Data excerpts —
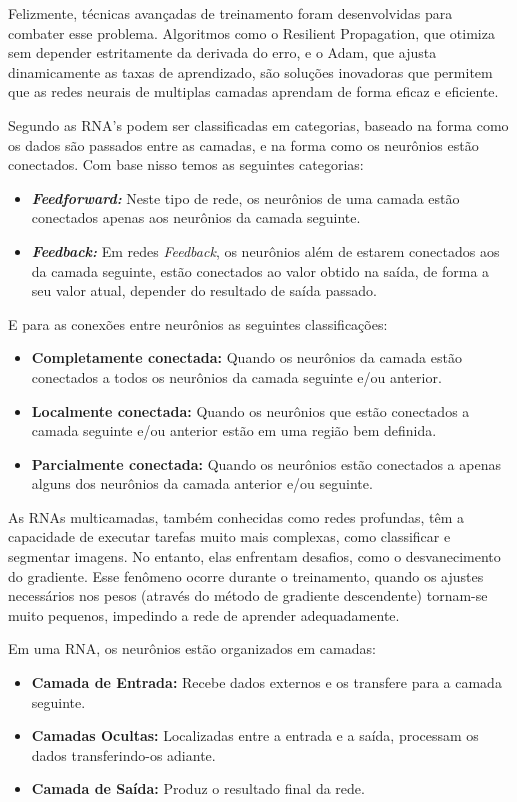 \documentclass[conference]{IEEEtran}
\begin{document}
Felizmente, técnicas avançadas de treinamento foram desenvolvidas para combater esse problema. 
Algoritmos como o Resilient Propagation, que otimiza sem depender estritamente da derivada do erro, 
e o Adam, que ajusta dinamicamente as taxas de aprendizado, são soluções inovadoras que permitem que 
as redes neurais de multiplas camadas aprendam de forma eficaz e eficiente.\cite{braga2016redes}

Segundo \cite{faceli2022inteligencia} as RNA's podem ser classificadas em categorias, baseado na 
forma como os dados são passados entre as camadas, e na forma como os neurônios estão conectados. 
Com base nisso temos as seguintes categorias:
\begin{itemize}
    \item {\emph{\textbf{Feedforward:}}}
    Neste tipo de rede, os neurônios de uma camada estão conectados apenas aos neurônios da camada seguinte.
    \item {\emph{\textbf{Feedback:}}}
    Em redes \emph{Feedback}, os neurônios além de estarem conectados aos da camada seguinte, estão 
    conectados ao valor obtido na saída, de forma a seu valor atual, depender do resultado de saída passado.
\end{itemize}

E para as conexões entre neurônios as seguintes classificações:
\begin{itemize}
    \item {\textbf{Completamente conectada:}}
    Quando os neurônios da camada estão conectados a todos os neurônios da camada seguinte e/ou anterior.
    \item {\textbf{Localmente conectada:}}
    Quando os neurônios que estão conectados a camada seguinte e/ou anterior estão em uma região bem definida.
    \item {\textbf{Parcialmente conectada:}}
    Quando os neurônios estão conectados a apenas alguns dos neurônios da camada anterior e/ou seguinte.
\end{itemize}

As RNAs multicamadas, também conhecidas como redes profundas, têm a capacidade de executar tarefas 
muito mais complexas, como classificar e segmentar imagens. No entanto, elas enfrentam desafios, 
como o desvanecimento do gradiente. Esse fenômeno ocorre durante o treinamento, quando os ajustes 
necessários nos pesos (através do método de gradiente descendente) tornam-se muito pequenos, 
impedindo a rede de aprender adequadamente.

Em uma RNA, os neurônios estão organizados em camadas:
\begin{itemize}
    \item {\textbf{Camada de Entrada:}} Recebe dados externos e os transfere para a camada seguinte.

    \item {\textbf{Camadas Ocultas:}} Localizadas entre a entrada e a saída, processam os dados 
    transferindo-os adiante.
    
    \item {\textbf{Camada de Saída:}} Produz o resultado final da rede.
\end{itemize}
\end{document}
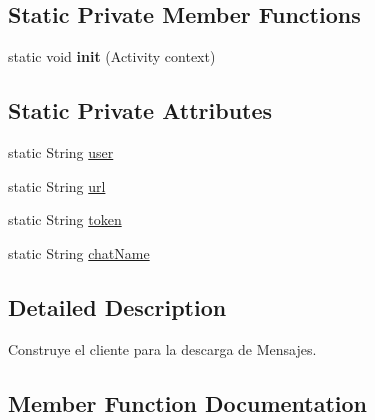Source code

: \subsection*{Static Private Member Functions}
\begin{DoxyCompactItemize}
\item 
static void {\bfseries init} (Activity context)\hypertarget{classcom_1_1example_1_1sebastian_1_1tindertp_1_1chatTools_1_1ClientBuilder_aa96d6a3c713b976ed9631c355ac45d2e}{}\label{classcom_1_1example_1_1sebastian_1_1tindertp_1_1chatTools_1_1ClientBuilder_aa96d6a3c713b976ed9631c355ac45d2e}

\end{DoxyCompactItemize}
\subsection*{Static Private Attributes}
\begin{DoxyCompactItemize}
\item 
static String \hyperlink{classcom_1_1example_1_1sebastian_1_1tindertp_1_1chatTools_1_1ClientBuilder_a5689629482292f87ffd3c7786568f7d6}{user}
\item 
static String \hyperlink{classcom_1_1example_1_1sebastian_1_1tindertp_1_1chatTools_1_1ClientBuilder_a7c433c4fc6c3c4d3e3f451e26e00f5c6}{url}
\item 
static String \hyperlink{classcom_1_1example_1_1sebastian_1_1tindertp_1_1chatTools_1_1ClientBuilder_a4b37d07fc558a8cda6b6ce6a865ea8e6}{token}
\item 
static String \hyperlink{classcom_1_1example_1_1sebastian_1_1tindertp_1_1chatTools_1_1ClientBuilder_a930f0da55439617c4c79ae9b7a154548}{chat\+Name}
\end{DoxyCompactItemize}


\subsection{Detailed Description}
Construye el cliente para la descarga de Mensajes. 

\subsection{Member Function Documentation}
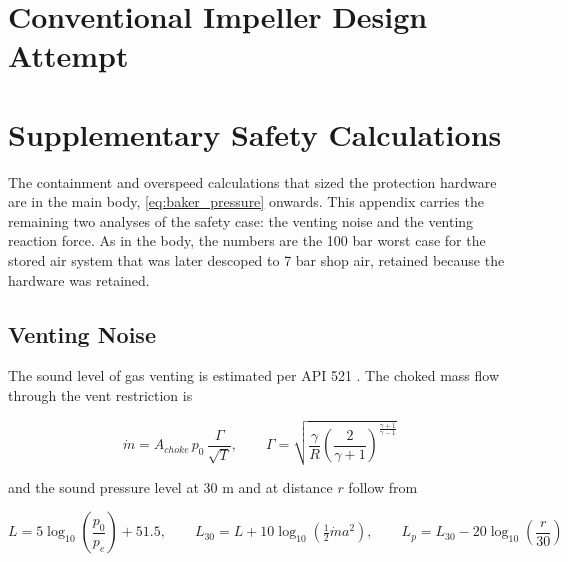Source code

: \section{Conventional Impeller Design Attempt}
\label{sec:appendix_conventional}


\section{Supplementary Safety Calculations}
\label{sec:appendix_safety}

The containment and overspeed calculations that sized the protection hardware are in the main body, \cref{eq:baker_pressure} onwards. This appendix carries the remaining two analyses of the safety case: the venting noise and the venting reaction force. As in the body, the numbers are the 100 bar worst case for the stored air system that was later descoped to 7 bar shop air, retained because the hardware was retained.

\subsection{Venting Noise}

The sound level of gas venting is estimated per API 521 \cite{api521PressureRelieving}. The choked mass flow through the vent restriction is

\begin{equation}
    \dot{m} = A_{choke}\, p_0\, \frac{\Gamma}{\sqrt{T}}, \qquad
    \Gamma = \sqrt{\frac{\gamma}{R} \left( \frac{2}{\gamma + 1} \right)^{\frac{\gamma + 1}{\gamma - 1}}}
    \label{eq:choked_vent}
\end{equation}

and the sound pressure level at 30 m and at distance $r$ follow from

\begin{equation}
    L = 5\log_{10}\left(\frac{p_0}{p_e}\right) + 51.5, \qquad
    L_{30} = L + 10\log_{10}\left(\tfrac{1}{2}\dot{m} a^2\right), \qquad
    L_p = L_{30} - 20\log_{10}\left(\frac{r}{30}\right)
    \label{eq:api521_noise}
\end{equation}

What you are asked to do —
Quote every record above exactly, omitting any pictures they contain.

Task result —
 \documentclass[conference]{IEEEtran}
\begin{document}
Felizmente, técnicas avançadas de treinamento foram desenvolvidas para combater esse problema. 
Algoritmos como o Resilient Propagation, que otimiza sem depender estritamente da derivada do erro, 
e o Adam, que ajusta dinamicamente as taxas de aprendizado, são soluções inovadoras que permitem que 
as redes neurais de multiplas camadas aprendam de forma eficaz e eficiente.\cite{braga2016redes}

Segundo \cite{faceli2022inteligencia} as RNA's podem ser classificadas em categorias, baseado na 
forma como os dados são passados entre as camadas, e na forma como os neurônios estão conectados. 
Com base nisso temos as seguintes categorias:
\begin{itemize}
    \item {\emph{\textbf{Feedforward:}}}
    Neste tipo de rede, os neurônios de uma camada estão conectados apenas aos neurônios da camada seguinte.
    \item {\emph{\textbf{Feedback:}}}
    Em redes \emph{Feedback}, os neurônios além de estarem conectados aos da camada seguinte, estão 
    conectados ao valor obtido na saída, de forma a seu valor atual, depender do resultado de saída passado.
\end{itemize}

E para as conexões entre neurônios as seguintes classificações:
\begin{itemize}
    \item {\textbf{Completamente conectada:}}
    Quando os neurônios da camada estão conectados a todos os neurônios da camada seguinte e/ou anterior.
    \item {\textbf{Localmente conectada:}}
    Quando os neurônios que estão conectados a camada seguinte e/ou anterior estão em uma região bem definida.
    \item {\textbf{Parcialmente conectada:}}
    Quando os neurônios estão conectados a apenas alguns dos neurônios da camada anterior e/ou seguinte.
\end{itemize}

As RNAs multicamadas, também conhecidas como redes profundas, têm a capacidade de executar tarefas 
muito mais complexas, como classificar e segmentar imagens. No entanto, elas enfrentam desafios, 
como o desvanecimento do gradiente. Esse fenômeno ocorre durante o treinamento, quando os ajustes 
necessários nos pesos (através do método de gradiente descendente) tornam-se muito pequenos, 
impedindo a rede de aprender adequadamente.

Em uma RNA, os neurônios estão organizados em camadas:
\begin{itemize}
    \item {\textbf{Camada de Entrada:}} Recebe dados externos e os transfere para a camada seguinte.

    \item {\textbf{Camadas Ocultas:}} Localizadas entre a entrada e a saída, processam os dados 
    transferindo-os adiante.
    
    \item {\textbf{Camada de Saída:}} Produz o resultado final da rede.
\end{itemize}
\end{document}
Source code

: \subsection*{Static Private Member Functions}
\begin{DoxyCompactItemize}
\item 
static void {\bfseries init} (Activity context)\hypertarget{classcom_1_1example_1_1sebastian_1_1tindertp_1_1chatTools_1_1ClientBuilder_aa96d6a3c713b976ed9631c355ac45d2e}{}\label{classcom_1_1example_1_1sebastian_1_1tindertp_1_1chatTools_1_1ClientBuilder_aa96d6a3c713b976ed9631c355ac45d2e}

\end{DoxyCompactItemize}
\subsection*{Static Private Attributes}
\begin{DoxyCompactItemize}
\item 
static String \hyperlink{classcom_1_1example_1_1sebastian_1_1tindertp_1_1chatTools_1_1ClientBuilder_a5689629482292f87ffd3c7786568f7d6}{user}
\item 
static String \hyperlink{classcom_1_1example_1_1sebastian_1_1tindertp_1_1chatTools_1_1ClientBuilder_a7c433c4fc6c3c4d3e3f451e26e00f5c6}{url}
\item 
static String \hyperlink{classcom_1_1example_1_1sebastian_1_1tindertp_1_1chatTools_1_1ClientBuilder_a4b37d07fc558a8cda6b6ce6a865ea8e6}{token}
\item 
static String \hyperlink{classcom_1_1example_1_1sebastian_1_1tindertp_1_1chatTools_1_1ClientBuilder_a930f0da55439617c4c79ae9b7a154548}{chat\+Name}
\end{DoxyCompactItemize}


\subsection{Detailed Description}
Construye el cliente para la descarga de Mensajes. 

\subsection{Member Function Documentation}
Source code

: \section{Conventional Impeller Design Attempt}
\label{sec:appendix_conventional}


\section{Supplementary Safety Calculations}
\label{sec:appendix_safety}

The containment and overspeed calculations that sized the protection hardware are in the main body, \cref{eq:baker_pressure} onwards. This appendix carries the remaining two analyses of the safety case: the venting noise and the venting reaction force. As in the body, the numbers are the 100 bar worst case for the stored air system that was later descoped to 7 bar shop air, retained because the hardware was retained.

\subsection{Venting Noise}

The sound level of gas venting is estimated per API 521 \cite{api521PressureRelieving}. The choked mass flow through the vent restriction is

\begin{equation}
    \dot{m} = A_{choke}\, p_0\, \frac{\Gamma}{\sqrt{T}}, \qquad
    \Gamma = \sqrt{\frac{\gamma}{R} \left( \frac{2}{\gamma + 1} \right)^{\frac{\gamma + 1}{\gamma - 1}}}
    \label{eq:choked_vent}
\end{equation}

and the sound pressure level at 30 m and at distance $r$ follow from

\begin{equation}
    L = 5\log_{10}\left(\frac{p_0}{p_e}\right) + 51.5, \qquad
    L_{30} = L + 10\log_{10}\left(\tfrac{1}{2}\dot{m} a^2\right), \qquad
    L_p = L_{30} - 20\log_{10}\left(\frac{r}{30}\right)
    \label{eq:api521_noise}
\end{equation}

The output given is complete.